** WHAT TO WORK ON **
After finding the line containing "- Username: jonathanabiva5" below, please output that line and each following one through the line containing "just some few notes.", exactly as written.

** PROVIDED DATA **

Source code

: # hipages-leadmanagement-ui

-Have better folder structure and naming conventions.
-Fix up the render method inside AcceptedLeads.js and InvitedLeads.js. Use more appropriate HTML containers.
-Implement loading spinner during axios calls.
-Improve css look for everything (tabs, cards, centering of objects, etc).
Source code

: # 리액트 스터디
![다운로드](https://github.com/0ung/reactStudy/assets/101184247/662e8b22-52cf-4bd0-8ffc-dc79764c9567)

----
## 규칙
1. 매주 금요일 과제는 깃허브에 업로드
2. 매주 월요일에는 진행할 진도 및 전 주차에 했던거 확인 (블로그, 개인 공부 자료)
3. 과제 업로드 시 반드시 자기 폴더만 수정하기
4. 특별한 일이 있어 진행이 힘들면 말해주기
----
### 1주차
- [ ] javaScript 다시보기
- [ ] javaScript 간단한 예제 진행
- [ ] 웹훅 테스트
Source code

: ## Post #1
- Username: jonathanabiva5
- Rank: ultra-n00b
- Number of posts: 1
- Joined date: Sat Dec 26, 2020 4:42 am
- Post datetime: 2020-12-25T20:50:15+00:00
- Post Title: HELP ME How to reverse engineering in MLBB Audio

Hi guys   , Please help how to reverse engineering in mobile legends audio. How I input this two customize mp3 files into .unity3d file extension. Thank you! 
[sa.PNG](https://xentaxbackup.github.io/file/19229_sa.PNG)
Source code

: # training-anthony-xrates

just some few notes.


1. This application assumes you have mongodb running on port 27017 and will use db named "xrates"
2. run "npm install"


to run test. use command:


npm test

* * *

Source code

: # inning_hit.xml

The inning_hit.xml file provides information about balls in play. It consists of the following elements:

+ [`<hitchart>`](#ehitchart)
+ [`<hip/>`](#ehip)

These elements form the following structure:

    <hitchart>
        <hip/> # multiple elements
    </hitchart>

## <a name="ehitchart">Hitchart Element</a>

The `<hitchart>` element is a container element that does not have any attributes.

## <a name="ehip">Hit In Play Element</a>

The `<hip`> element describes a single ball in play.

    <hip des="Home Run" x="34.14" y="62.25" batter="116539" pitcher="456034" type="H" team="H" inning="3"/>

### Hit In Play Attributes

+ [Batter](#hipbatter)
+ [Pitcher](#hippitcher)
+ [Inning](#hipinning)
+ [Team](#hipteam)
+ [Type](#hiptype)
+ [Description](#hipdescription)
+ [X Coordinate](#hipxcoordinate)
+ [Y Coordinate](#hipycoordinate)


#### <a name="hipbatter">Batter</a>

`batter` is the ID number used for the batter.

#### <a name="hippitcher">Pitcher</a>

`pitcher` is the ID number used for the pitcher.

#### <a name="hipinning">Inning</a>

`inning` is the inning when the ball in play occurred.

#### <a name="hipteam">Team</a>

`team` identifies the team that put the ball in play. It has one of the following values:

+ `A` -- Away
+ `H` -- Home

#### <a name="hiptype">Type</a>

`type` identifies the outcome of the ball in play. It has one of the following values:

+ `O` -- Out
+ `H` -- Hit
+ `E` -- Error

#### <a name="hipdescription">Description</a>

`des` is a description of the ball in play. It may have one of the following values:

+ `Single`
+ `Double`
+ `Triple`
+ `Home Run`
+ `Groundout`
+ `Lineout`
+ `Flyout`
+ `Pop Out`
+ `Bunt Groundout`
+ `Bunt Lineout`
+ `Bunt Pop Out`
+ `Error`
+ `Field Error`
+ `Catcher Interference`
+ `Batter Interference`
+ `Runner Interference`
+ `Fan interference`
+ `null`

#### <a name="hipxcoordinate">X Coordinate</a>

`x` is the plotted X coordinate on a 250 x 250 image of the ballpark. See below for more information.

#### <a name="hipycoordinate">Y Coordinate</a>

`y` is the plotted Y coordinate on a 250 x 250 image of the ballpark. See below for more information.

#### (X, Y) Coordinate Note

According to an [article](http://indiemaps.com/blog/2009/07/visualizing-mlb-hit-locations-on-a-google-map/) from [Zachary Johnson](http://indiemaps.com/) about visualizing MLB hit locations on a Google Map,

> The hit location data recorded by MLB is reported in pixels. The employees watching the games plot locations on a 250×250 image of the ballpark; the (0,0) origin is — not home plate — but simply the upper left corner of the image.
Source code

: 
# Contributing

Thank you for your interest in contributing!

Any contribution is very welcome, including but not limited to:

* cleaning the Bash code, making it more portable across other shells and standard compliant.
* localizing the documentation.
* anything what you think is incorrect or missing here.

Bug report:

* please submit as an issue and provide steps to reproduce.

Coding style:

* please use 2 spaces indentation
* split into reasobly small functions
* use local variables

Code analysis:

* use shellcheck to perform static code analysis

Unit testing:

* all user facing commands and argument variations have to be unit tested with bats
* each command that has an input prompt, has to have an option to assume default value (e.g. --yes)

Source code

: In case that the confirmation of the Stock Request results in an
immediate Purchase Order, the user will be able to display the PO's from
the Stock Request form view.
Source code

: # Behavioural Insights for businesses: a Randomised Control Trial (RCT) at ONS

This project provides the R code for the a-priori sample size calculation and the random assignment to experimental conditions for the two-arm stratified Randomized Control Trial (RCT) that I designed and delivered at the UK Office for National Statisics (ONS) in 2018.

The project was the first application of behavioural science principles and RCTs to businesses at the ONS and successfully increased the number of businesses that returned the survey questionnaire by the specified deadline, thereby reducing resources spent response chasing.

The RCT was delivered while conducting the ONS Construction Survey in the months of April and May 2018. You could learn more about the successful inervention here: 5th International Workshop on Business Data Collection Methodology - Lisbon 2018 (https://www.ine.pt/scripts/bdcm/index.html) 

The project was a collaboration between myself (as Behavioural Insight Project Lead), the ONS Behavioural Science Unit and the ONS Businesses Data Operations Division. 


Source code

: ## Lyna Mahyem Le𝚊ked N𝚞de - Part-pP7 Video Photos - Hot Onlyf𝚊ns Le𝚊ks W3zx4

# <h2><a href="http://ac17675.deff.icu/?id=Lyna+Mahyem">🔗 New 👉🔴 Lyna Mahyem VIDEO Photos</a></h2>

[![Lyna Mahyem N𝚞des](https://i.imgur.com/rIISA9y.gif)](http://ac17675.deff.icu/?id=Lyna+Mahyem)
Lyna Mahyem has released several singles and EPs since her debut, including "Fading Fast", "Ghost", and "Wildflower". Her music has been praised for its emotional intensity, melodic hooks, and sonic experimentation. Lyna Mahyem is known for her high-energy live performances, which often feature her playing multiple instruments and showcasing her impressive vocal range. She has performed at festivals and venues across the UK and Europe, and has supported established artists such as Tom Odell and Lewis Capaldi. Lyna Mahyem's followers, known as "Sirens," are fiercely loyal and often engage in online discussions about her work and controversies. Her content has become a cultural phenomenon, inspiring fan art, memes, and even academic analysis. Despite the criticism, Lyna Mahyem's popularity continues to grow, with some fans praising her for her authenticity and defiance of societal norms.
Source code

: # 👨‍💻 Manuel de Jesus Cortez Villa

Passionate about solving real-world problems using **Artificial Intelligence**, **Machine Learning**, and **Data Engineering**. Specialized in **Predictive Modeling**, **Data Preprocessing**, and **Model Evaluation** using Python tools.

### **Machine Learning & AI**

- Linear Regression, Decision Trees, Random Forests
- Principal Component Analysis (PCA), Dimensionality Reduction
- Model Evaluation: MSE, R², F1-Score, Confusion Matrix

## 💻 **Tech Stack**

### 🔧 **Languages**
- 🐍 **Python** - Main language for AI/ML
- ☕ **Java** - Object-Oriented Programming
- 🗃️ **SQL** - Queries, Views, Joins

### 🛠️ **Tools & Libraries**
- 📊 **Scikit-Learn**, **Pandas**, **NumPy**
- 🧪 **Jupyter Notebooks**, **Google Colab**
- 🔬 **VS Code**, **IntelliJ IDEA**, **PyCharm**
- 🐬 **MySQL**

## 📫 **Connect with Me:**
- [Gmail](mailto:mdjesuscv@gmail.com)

** ANSWER SPACE **
- Username: jonathanabiva5
- Rank: ultra-n00b
- Number of posts: 1
- Joined date: Sat Dec 26, 2020 4:42 am
- Post datetime: 2020-12-25T20:50:15+00:00
- Post Title: HELP ME How to reverse engineering in MLBB Audio

Hi guys   , Please help how to reverse engineering in mobile legends audio. How I input this two customize mp3 files into .unity3d file extension. Thank you! 
[sa.PNG](https://xentaxbackup.github.io/file/19229_sa.PNG)
Source code

: # training-anthony-xrates

just some few notes.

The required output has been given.